[Saved entries]
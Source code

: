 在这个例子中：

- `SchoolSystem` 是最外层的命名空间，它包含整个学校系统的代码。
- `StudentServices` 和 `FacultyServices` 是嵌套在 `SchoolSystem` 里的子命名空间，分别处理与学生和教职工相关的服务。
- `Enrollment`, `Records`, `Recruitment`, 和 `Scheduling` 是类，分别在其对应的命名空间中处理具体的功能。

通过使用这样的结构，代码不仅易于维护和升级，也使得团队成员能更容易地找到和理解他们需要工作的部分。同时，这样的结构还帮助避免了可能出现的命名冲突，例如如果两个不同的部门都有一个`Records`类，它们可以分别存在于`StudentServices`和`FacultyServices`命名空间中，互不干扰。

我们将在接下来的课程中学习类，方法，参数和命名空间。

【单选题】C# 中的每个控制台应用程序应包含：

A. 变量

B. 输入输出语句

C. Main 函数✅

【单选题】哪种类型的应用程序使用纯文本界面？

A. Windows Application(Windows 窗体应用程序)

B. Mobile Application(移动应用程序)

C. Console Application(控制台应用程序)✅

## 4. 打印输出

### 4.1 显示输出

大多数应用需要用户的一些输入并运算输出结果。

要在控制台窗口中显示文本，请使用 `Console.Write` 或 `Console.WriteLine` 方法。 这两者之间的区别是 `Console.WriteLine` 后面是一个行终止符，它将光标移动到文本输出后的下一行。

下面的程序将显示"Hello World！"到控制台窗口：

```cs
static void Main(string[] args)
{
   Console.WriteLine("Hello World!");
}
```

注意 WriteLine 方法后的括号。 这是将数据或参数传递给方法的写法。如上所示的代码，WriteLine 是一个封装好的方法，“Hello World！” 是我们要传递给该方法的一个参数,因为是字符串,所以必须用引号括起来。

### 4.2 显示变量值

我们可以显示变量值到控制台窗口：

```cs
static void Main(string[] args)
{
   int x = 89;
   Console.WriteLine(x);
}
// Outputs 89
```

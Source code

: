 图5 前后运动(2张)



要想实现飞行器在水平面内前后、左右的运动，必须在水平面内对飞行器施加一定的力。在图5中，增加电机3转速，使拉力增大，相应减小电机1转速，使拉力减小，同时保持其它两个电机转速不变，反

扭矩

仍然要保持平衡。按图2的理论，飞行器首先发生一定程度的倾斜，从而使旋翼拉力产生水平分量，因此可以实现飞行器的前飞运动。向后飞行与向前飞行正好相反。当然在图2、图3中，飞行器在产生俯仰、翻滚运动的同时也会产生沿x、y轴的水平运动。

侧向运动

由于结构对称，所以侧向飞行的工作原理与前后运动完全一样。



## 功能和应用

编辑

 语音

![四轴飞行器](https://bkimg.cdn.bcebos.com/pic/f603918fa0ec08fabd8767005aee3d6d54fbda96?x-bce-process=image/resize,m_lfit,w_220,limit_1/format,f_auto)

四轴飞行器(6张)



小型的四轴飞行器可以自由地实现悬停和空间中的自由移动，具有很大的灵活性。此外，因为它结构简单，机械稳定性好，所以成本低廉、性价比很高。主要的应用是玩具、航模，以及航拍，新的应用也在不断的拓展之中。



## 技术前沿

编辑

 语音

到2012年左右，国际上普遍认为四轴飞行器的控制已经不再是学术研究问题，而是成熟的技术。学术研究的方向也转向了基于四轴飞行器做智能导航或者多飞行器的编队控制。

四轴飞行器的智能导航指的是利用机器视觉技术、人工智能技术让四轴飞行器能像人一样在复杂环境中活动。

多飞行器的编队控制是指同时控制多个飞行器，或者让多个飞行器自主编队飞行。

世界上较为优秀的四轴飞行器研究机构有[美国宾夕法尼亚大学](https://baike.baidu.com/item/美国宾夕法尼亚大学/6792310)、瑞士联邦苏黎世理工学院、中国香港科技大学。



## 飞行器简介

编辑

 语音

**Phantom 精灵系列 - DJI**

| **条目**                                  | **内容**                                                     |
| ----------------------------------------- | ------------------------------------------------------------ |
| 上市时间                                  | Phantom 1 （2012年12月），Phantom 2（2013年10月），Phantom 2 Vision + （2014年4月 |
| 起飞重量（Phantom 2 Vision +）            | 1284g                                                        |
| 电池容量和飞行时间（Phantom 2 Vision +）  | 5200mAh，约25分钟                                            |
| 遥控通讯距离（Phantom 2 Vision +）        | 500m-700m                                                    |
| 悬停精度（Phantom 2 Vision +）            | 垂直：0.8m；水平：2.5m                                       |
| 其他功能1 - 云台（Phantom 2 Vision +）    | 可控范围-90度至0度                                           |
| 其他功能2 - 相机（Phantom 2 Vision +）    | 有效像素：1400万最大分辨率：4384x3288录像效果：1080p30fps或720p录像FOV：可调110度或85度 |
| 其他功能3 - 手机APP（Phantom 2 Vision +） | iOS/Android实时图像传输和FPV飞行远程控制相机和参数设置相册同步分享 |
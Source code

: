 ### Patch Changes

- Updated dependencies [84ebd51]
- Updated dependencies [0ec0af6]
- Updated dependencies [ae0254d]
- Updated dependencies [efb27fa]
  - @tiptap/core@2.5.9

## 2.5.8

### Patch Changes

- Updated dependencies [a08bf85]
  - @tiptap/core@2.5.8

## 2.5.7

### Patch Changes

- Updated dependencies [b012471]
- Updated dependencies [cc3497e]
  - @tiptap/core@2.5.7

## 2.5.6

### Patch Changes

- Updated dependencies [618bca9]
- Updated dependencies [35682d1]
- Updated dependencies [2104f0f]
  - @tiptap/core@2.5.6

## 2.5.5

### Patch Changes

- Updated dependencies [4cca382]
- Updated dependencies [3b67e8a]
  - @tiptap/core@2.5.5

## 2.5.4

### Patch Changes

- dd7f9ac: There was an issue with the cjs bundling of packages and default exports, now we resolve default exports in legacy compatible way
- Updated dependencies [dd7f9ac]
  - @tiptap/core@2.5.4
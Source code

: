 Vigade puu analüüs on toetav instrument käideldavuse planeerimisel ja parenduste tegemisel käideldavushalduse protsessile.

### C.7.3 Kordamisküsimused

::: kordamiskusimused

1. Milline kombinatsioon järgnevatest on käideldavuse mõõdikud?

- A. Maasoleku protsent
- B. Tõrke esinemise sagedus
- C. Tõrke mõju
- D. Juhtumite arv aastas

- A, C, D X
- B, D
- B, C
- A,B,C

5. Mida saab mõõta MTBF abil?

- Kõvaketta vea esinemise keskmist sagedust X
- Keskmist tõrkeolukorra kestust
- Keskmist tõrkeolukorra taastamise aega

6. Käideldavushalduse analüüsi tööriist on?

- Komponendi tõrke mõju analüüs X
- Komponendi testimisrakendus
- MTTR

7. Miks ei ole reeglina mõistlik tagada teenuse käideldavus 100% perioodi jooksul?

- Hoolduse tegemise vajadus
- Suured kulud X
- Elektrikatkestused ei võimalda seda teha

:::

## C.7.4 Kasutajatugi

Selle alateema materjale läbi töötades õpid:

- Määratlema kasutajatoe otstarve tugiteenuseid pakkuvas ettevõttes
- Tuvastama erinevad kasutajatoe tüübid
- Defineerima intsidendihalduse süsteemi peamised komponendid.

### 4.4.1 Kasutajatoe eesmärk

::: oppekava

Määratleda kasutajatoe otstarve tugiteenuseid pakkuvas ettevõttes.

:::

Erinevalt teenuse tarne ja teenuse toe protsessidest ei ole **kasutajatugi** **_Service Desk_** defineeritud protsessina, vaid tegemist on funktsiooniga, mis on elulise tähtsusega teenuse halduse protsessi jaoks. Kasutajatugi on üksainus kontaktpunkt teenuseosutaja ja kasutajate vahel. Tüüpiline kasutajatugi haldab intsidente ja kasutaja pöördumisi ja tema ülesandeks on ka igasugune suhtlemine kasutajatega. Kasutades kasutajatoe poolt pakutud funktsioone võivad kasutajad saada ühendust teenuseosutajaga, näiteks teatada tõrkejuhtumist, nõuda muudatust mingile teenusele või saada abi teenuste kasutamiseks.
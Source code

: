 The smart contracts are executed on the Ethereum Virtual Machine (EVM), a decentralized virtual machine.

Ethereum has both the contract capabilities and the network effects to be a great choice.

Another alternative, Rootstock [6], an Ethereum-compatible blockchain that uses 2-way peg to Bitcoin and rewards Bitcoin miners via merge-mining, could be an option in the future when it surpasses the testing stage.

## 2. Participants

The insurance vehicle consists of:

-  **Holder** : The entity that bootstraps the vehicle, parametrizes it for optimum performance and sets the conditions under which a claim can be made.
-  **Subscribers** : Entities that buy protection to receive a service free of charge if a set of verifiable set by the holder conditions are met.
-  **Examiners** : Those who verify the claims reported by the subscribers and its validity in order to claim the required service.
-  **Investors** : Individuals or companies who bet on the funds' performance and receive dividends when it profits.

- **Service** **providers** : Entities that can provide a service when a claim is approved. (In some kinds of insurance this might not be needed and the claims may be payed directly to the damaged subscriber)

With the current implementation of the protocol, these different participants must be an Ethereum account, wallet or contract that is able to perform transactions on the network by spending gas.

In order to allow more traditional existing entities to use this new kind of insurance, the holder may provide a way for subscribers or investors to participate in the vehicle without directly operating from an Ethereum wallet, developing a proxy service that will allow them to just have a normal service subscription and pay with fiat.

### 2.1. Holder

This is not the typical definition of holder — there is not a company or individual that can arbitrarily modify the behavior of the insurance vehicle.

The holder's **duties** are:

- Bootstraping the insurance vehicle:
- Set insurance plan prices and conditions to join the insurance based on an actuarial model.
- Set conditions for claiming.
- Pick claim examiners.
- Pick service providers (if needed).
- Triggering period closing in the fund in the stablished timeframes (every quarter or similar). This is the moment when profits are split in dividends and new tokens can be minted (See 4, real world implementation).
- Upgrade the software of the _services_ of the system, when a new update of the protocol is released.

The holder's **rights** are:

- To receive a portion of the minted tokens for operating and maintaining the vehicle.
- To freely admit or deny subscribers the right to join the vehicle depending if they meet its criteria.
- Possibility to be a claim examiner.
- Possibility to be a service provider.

• _Exercise_
Among the entries, find every line holding "WriteLine" and return it.

• _Answer for the task_
要在控制台窗口中显示文本，请使用 `Console.Write` 或 `Console.WriteLine` 方法。 这两者之间的区别是 `Console.WriteLine` 后面是一个行终止符，它将光标移动到文本输出后的下一行。
   Console.WriteLine("Hello World!");
注意 WriteLine 方法后的括号。 这是将数据或参数传递给方法的写法。如上所示的代码，WriteLine 是一个封装好的方法，“Hello World！” 是我们要传递给该方法的一个参数,因为是字符串,所以必须用引号括起来。
   Console.WriteLine(x);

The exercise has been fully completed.